Keterangan foto narasinewsroom.

“Penegakkan hukum (hari ini) juga sudah mencederai rasa keadilan masyarakat, karena hukum dikendalikan oleh segelintir orang.”

Oleh Mukhlas Syarkun

DALAM sidang BPUPKI ketika diskusi soal bentuk negara, sempat muncul keinginan mengembalikan lagi, menjadi negara kerajaan (Kesultanan atau kekhilafahan) sebagaimana dahulu kala. Namun keinginan itu ditolak, bahkan Kiai Sanusi dari PUI juga menolak dan tegas, dan lebih memilih bentuk republik.

Mengapa? Karena beliau (anggota BPUPKI) berharap kedaulatan rakyat benar benar wujud dalam kehidupan berbangsa dan bernegara. Para pendiri Republik ini punya harapan besar agar jangan sampai negara ini hanya melayani segelintir orang.

Dalam perdebatan juga sempat muncul, kalau kita jadi kerajaan, maka, kemungkinan akan dengan mudah dijajah.

Hal ini logis, sebab pengendali negara hanya ada di segelintir orang, maka, dengan mudah ditakluki kekuatan luar.

Bentuk Republik yang memposisikan kedaulatan ada ditangan rakyat, itu senafas dengan demokrasi, maka  ketika ada tanda tanda demokrasi dikebiri, Gus Dur tampil berjuang menegakkan demokrasi supaya kebijakan pemimpin berorientasi pada kemaslahatan rakyat, bukan segelintir orang.

Perjuangan Gus Dur berhasil, sehingga Indonesia dinobatkan sebagai negara muslim terbesar yang mampu menjalankan demokrasi.

Namun seiring dengan perkembangan zaman, republik yang dijalankan dengan nafas demokrasi berlahan kabur. Hal ini terlihat kebijakan ekonomi yang tidak lagi berorientasi ke rakyat, tapi ke segelintir orang dan, sehingga Rais Am PBNU KH Miftachul Akhyar ikut bersuara bahwa kekayaan Negara, kini hanya dikuasai segelintir orang.

Inilah sisi negatif yang muncul dari sebuah kerajaan  (khilafah) yang dulu pernah diperdebatkan dan kita tinggalkan.
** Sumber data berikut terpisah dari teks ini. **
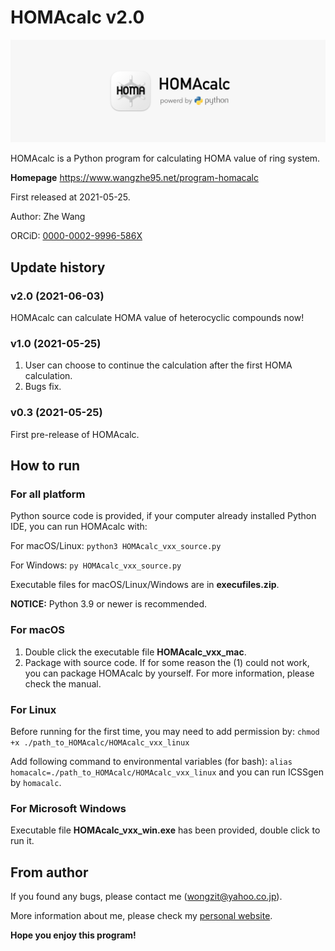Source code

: # HOMAcalc v2.0
![HOMAcalc_icon](HOMAcalc_icon_full.png)

HOMAcalc is a Python program for calculating HOMA value of ring system.

**Homepage** https://www.wangzhe95.net/program-homacalc

First released at 2021-05-25.

Author: Zhe Wang

ORCiD: [0000-0002-9996-586X](https://orcid.org/0000-0002-9996-586X)

## Update history
### v2.0 (2021-06-03)
HOMAcalc can calculate HOMA value of heterocyclic compounds now!

### v1.0 (2021-05-25)
1. User can choose to continue the calculation after the first HOMA calculation.
2. Bugs fix.

### v0.3 (2021-05-25)
First pre-release of HOMAcalc.

## How to run
### For all platform
Python source code is provided, if your computer already installed Python IDE, you can run HOMAcalc with:

For macOS/Linux: `python3 HOMAcalc_vxx_source.py`

For Windows: `py HOMAcalc_vxx_source.py`

Executable files for macOS/Linux/Windows are in **execufiles.zip**.

**NOTICE:** Python 3.9 or newer is recommended.

### For macOS
1. Double click the executable file **HOMAcalc_vxx_mac**.
2. Package with source code. If for some reason the (1) could not work, you can package 
HOMAcalc by yourself. For more information, please check the manual.

### For Linux
Before running for the first time, you may need to add permission by:
`chmod +x ./path_to_HOMAcalc/HOMAcalc_vxx_linux`

Add following command to environmental variables (for bash):
`alias homacalc=./path_to_HOMAcalc/HOMAcalc_vxx_linux`
and you can run ICSSgen by `homacalc`.

### For Microsoft Windows
Executable file **HOMAcalc_vxx_win.exe** has been provided, double click to run it.

## From author
If you found any bugs, please contact me (wongzit@yahoo.co.jp).

More information about me, please check my [personal website](https://www.wangzhe95.net).

 **Hope you enjoy this program!**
Begitu juga soal kedaulatan rakyat, yang terus tergerus oleh oligarki partai dan pemodal, ini adalah sisi buruk dari potret politik dalam bentuk kerajaan (khilafah) oleh pendiri republik. Dan para pendiri negeri ini berusaha menjauhi.

Penegakkan hukum (hari ini) juga sudah mencederai rasa keadilan masyarakat, karena hukum dikendalikan oleh segelintir orang. Inilah sisi gelap dari bentuk kerajaan (khilafah) yang dulu juga ditentang Umar bin Khattab.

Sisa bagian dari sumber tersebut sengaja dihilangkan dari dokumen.